On Tue, 9 Sep 2025, H.J. Lu wrote:

> On Tue, Sep 9, 2025 at 9:04 AM Alexander Monakov <amona...@ispras.ru> wrote:
> >
> >
> > On Tue, 9 Sep 2025, H.J. Lu wrote:
> >
> > > > > to restore assert if not compiling for shared library.  When compiling
> > > > > for shared library, the recomputed model may be weaker.
> > > >
> > > > I don't understand why (for shared libraries), can you explain?
> > >
> > > Another shared library or executable may override any global
> > > symbols with the default visibility in a shared library.
> >
> > I know that symbols with default visibility can be interposed, but that 
> > doesn't
> > answer the question. Do you have a testcase that demonstrates the issue?
> 
> TLS tests were submitted at
> 
> https://patchwork.sourceware.org/project/gcc/patch/20250908221002.3223418-1-hjl.to...@gmail.com/
> 
> The key point is that compiler doesn't know if PIC code will be in
> shared library or executable.

But this doesn't imply that recomputed model would be weaker.

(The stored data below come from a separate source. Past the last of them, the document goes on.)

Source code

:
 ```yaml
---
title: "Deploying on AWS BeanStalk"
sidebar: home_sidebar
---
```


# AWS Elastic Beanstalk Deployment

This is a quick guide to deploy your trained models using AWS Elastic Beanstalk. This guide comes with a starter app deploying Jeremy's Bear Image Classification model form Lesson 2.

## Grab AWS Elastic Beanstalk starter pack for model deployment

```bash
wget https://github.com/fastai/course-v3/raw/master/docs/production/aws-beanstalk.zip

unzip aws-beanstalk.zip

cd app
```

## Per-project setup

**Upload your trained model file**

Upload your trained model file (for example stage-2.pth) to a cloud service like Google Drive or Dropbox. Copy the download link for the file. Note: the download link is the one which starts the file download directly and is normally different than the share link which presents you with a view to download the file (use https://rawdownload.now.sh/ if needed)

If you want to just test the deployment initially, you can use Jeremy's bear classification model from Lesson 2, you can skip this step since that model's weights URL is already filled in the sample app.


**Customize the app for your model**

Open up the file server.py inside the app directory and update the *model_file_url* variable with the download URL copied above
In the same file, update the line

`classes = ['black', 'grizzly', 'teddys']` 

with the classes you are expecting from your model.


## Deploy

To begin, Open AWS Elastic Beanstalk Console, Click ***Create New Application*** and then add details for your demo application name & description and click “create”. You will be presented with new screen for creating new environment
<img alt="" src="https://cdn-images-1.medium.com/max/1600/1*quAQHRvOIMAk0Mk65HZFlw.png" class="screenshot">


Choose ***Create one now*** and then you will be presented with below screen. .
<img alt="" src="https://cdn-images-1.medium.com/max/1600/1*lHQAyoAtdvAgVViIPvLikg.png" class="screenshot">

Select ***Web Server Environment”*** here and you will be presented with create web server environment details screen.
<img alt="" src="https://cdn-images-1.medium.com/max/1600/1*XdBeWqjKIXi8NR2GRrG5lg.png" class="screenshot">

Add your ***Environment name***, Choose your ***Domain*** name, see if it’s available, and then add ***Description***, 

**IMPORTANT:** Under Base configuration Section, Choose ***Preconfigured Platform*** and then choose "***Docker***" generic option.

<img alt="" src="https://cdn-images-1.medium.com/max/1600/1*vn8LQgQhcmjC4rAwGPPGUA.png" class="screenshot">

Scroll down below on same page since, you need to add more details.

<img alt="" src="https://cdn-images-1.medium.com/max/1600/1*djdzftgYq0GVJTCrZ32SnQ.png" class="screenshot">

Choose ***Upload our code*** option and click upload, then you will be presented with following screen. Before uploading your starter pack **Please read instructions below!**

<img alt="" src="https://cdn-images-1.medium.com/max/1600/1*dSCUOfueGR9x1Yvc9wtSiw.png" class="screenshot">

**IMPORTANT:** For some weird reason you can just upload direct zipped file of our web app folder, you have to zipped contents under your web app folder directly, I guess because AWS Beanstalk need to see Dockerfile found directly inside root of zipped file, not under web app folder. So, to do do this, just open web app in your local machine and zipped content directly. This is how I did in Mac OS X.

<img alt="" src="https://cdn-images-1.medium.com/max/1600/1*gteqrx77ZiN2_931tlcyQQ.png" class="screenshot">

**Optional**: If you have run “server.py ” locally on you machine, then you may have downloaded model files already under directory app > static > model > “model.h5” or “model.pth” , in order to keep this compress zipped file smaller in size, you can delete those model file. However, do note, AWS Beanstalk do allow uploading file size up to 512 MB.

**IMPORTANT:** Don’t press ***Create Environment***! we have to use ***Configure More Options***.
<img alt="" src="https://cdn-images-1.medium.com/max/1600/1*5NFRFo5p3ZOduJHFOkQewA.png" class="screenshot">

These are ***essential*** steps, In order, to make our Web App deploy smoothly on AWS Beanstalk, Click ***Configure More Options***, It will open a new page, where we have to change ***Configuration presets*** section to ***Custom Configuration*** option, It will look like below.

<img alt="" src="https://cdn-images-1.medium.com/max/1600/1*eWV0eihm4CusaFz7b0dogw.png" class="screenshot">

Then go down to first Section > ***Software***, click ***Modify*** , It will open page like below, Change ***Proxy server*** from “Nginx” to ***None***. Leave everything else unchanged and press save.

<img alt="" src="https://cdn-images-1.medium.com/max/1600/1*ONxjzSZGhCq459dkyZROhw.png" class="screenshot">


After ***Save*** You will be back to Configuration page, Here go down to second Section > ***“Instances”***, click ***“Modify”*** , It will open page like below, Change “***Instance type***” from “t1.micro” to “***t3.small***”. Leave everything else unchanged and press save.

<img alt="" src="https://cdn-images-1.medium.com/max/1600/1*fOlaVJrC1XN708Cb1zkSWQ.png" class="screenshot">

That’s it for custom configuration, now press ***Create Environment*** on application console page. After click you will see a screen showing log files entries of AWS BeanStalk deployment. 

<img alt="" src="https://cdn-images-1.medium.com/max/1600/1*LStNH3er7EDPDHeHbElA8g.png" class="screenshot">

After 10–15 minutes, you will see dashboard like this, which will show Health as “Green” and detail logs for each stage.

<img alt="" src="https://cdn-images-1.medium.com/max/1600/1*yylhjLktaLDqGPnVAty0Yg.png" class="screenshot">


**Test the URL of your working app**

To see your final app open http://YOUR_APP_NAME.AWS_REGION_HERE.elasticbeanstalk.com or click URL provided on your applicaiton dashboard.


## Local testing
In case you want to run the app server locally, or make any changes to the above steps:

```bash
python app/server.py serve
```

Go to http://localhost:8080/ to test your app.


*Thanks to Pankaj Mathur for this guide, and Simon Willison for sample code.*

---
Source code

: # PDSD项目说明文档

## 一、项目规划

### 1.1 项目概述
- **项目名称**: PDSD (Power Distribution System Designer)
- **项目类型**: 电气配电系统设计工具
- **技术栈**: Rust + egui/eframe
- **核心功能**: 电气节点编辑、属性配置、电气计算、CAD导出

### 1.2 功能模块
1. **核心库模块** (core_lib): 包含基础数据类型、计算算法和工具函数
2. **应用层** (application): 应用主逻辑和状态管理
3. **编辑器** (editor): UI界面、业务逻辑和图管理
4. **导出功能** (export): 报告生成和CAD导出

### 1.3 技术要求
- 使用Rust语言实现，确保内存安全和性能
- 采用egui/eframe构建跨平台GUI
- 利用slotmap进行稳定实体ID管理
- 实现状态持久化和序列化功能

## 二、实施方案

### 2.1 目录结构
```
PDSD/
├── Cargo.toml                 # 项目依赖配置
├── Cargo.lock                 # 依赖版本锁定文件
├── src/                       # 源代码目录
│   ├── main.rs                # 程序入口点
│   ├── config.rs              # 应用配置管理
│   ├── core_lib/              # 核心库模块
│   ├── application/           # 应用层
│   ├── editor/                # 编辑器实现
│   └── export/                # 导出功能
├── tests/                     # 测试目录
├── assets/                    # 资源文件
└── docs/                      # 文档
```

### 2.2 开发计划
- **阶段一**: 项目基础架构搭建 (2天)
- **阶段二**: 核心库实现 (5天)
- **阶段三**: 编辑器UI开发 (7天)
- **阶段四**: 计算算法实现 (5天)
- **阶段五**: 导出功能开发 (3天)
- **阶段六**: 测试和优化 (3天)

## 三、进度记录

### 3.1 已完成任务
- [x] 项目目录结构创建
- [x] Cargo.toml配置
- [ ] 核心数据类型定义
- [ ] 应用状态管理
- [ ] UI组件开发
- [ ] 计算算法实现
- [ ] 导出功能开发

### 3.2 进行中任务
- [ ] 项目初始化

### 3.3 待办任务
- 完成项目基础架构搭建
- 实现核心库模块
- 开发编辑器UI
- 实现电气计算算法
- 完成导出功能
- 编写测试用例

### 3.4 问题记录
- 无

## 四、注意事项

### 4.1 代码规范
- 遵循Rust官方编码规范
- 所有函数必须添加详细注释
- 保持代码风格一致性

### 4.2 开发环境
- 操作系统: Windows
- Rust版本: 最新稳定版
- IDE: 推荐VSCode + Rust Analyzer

As I understand, the actual issue is that decl_default_tls_model does not
iterate the attribute list, and so can return a weaker model than what the
front-end assigned based on the attribute. But this doesn't seem to have
any relation to -fpic and shared libraries: you'll be in the same situation
with extern TLS:

__attribute__((tls_model("local-exec")))
extern __thread int tls_undef;

where decl_default_tls_model returns initial-exec instead. Is this situation
covered by existing tests? I expect your

  gcc_checking_assert (flag_shlib || new_model >= model);

to fail on this.



> > > x/1 (x)
> > >   Type: variable definition analyzed
> > >   Visibility: externally_visible semantic_interposition public common
> > >   References:
> > >   Referring: f/3 (addr)
> > >   Availability: overwritable
> > >   Varpool flags: tls-local-exec
> >
> > Thanks. Unrelated to this particular patch, but this is questionable: we 
> > have
> > local-exec for an interposable (Availability: overwritable) symbol. Perhaps
> 
> Definition in executable isn't interposable.

But it's not a strong definition, it's common symbol. Anyway, just take
attribute-common instead of attribute-weak: weak symbols are interposable.